Students Present Festival
The Students Present Festival is a one-day festival of the Classical Music department. The Students Present Festival gives students the opportunity to organise their own projects. The students look for collaborations with students from all departments and are involved in the entire production and organisation of this festival, from concept to final performance.
Programme
Fragments of Decay is an original composition by Pablo Garayoa that serves as a new score, replacing the original by Robb van Sintemaartensdijk for the short film Fragments of Decay by Dutch experimental filmmaker Henri Plaat. The composition is written for ensemble and tape and is intended to be performed alongside the short film.
This performance aims to introduce Dutch experimental filmmaker Henri Plaat to both international and local audiences, and it seeks to merge live music with film, while creating an experience that gives the audience an understanding of the relationship between sound and image. Furthermore, the film’s central message remains highly relevant today, addressing, among other themes, the mistreatment of the past.
The instrumentation includes oboe, clarinet, bassoon, saxophone, horn, viola, cello, piano and percussions.
The project presents some arrangements of XX century neo baroque (baroque-inspired) works by Maurice Ravel, Dmitri Shostakovich, Alfred Schnittke and Ernst Pepping, with recomposed material from four compositions in terms of form and instrumentation (clarinet, classical guitar, harpsichord, double bass). Through this project, the Acanthus Ensemble is willing to break the boundaries between pre-written and improvised music. The group is formed by jazz and classical musicians, researching common grounds to make music together.

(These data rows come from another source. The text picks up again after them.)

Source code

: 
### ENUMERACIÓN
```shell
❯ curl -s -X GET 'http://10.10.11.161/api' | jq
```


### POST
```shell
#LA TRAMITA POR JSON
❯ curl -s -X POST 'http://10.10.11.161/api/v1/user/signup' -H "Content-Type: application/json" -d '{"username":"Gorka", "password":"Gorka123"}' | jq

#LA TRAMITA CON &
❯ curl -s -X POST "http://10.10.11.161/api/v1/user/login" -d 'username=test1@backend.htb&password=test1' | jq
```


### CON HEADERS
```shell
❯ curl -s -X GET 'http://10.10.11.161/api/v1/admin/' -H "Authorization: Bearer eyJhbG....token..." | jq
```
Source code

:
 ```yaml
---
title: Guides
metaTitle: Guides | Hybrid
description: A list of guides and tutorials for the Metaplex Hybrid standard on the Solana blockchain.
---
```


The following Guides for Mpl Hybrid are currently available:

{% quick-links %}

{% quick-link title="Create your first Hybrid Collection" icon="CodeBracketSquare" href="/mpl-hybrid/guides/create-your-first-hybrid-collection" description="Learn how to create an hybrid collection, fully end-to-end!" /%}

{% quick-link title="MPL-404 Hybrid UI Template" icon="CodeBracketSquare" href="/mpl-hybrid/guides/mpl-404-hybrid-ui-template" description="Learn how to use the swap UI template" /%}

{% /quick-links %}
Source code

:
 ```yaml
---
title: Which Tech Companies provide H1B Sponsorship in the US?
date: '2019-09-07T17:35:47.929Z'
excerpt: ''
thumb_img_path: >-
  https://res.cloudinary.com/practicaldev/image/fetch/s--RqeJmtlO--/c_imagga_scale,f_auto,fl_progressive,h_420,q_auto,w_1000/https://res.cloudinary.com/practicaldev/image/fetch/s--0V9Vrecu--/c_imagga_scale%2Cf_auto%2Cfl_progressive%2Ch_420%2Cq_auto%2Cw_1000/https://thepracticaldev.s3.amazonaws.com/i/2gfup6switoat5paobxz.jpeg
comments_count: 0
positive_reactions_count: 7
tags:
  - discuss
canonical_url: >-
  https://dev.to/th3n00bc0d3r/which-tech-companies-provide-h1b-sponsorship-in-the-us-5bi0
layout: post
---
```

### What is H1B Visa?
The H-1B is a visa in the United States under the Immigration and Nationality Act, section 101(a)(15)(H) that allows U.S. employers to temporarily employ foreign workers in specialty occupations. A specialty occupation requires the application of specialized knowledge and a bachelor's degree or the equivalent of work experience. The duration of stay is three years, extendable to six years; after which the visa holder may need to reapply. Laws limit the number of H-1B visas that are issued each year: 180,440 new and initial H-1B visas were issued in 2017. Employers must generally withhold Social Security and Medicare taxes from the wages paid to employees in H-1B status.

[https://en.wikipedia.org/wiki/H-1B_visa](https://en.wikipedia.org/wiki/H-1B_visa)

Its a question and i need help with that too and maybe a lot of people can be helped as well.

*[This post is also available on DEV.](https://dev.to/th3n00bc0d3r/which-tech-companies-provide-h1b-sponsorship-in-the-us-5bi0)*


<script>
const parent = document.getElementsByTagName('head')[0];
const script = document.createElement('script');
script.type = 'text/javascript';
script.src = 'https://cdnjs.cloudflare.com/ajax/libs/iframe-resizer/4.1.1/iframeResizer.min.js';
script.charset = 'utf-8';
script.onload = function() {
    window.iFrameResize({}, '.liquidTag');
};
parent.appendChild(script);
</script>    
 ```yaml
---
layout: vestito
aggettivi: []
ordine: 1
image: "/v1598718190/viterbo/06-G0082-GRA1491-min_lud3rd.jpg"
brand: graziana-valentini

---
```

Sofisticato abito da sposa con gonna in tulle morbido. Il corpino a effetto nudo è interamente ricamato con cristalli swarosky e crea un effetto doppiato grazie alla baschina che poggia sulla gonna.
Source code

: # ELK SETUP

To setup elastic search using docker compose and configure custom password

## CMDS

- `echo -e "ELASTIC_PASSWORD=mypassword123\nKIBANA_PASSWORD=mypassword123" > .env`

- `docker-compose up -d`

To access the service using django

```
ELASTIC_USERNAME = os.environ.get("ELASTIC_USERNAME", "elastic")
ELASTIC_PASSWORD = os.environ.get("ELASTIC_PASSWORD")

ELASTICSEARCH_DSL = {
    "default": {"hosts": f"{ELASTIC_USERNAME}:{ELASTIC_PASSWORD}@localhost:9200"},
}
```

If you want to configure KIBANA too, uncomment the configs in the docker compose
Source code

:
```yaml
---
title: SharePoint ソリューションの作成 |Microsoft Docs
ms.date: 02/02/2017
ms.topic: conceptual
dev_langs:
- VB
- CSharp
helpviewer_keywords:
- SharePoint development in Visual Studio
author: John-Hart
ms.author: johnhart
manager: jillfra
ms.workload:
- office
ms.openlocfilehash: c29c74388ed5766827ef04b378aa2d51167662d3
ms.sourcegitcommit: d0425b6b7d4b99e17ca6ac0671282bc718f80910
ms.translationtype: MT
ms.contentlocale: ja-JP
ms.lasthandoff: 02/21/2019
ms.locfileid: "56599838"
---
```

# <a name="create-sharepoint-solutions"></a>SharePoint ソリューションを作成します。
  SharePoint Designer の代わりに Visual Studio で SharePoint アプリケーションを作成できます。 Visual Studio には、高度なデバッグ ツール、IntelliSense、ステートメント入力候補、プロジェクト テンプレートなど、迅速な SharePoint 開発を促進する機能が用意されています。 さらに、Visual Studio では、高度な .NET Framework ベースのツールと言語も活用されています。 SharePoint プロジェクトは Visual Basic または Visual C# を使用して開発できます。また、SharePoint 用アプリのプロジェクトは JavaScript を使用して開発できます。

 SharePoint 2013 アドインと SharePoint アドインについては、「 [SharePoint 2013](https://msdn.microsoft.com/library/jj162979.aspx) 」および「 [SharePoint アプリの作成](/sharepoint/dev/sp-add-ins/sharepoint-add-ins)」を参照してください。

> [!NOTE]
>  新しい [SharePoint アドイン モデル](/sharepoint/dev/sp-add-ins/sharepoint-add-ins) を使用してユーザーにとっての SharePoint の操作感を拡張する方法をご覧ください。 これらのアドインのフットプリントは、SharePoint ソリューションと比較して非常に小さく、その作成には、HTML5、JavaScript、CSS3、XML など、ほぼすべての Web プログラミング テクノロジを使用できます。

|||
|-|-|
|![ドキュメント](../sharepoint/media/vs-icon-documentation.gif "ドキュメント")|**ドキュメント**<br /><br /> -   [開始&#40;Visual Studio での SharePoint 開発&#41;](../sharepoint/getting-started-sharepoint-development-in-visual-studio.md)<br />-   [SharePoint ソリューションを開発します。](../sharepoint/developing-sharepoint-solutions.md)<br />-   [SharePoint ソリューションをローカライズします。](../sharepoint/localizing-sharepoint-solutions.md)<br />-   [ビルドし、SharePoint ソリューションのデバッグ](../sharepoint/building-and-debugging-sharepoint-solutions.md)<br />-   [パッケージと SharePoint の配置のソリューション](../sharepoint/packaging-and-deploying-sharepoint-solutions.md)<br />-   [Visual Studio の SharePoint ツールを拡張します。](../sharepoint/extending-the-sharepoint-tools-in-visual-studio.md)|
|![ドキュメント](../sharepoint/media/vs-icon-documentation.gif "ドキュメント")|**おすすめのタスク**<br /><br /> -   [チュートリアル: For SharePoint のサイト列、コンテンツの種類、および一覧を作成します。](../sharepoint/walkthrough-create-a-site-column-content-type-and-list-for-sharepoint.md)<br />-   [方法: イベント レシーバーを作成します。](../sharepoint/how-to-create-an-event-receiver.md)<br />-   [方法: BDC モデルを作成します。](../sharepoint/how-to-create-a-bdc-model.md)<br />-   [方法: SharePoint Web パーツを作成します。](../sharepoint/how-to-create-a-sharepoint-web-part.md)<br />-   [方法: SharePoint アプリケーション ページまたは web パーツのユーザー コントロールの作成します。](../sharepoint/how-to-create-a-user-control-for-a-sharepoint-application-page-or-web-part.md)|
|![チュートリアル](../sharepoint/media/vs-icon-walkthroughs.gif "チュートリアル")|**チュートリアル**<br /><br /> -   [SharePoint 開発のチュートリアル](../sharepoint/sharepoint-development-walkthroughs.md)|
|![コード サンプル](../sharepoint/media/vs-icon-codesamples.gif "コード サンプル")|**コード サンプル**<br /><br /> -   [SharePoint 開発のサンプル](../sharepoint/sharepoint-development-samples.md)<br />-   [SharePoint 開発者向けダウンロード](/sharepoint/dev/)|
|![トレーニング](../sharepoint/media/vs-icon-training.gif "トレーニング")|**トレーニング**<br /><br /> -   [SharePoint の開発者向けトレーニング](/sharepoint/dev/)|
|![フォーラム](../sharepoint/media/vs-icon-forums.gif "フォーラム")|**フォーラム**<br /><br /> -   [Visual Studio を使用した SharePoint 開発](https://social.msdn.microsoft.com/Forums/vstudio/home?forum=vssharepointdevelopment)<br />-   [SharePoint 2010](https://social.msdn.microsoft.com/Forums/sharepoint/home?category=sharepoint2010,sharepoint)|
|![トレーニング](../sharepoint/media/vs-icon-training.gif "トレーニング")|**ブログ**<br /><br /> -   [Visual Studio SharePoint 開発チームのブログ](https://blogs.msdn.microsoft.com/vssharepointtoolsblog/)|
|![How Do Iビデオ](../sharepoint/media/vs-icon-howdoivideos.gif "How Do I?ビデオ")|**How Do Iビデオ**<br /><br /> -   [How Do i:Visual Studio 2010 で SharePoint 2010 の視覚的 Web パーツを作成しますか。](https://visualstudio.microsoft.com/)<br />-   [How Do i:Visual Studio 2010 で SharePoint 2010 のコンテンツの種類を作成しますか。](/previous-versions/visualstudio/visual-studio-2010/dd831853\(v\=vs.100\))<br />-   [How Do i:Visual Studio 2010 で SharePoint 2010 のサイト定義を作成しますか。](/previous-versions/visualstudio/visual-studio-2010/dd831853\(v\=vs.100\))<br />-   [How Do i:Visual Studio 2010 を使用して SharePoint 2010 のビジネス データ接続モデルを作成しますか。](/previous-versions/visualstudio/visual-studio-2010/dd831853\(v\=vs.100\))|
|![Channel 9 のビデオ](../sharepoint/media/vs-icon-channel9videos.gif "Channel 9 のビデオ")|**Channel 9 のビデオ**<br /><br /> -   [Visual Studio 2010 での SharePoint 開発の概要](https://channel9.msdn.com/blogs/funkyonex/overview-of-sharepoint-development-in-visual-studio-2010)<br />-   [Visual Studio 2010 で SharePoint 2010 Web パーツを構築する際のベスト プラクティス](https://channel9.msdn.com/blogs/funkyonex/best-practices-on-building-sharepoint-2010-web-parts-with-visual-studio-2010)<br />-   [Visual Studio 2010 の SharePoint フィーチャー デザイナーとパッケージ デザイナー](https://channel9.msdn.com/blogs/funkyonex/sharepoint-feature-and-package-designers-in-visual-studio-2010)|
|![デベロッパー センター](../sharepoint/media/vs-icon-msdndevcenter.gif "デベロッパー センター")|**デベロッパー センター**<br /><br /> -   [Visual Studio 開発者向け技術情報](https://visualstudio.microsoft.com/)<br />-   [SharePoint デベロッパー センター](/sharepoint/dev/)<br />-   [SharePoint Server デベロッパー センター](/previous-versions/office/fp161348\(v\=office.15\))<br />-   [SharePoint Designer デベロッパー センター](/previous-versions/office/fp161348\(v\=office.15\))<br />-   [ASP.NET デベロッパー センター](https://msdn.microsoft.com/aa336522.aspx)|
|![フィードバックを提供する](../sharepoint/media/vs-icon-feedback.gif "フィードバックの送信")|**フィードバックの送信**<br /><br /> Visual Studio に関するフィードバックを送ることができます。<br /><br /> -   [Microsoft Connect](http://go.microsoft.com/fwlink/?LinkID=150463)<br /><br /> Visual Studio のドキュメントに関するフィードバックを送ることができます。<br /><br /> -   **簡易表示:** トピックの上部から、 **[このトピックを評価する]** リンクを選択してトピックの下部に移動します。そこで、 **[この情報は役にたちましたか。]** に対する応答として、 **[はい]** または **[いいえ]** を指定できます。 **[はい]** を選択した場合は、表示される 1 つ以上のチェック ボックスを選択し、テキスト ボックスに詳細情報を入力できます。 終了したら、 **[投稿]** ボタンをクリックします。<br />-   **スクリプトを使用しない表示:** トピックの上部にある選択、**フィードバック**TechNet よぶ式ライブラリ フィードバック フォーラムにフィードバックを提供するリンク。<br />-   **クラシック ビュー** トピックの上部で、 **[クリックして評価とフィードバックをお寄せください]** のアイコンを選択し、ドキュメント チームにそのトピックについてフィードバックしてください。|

The performance of It was snowing Butterflies tries to bring the public’s attention to the ongoing climatic crisis and the need to address it at a local as well as governmental level if the environment is to be safeguarded. The focal point of the performance will be the newly composed piece by Patrick van Deurzen “It was snowing butterflies”, which will receive its world premiere for the occasion, brought to dialogue with Nobel-winning author Han Kang, who evokes very similar atmospheres to van Deurzen in a passage from her latest book, “We do not part”. The musical contrasts in It was snowing Butterflies should evoke the desire to safeguard the environment and all of its ecosystems in the public, by seeing the traumatic, critical moment we are living as an opportunity to radically rethink our relationship to the planet.
The instrumentation includes: violin, cello, piano. Spoken words, soundscape and video projection are incorporated into the performance.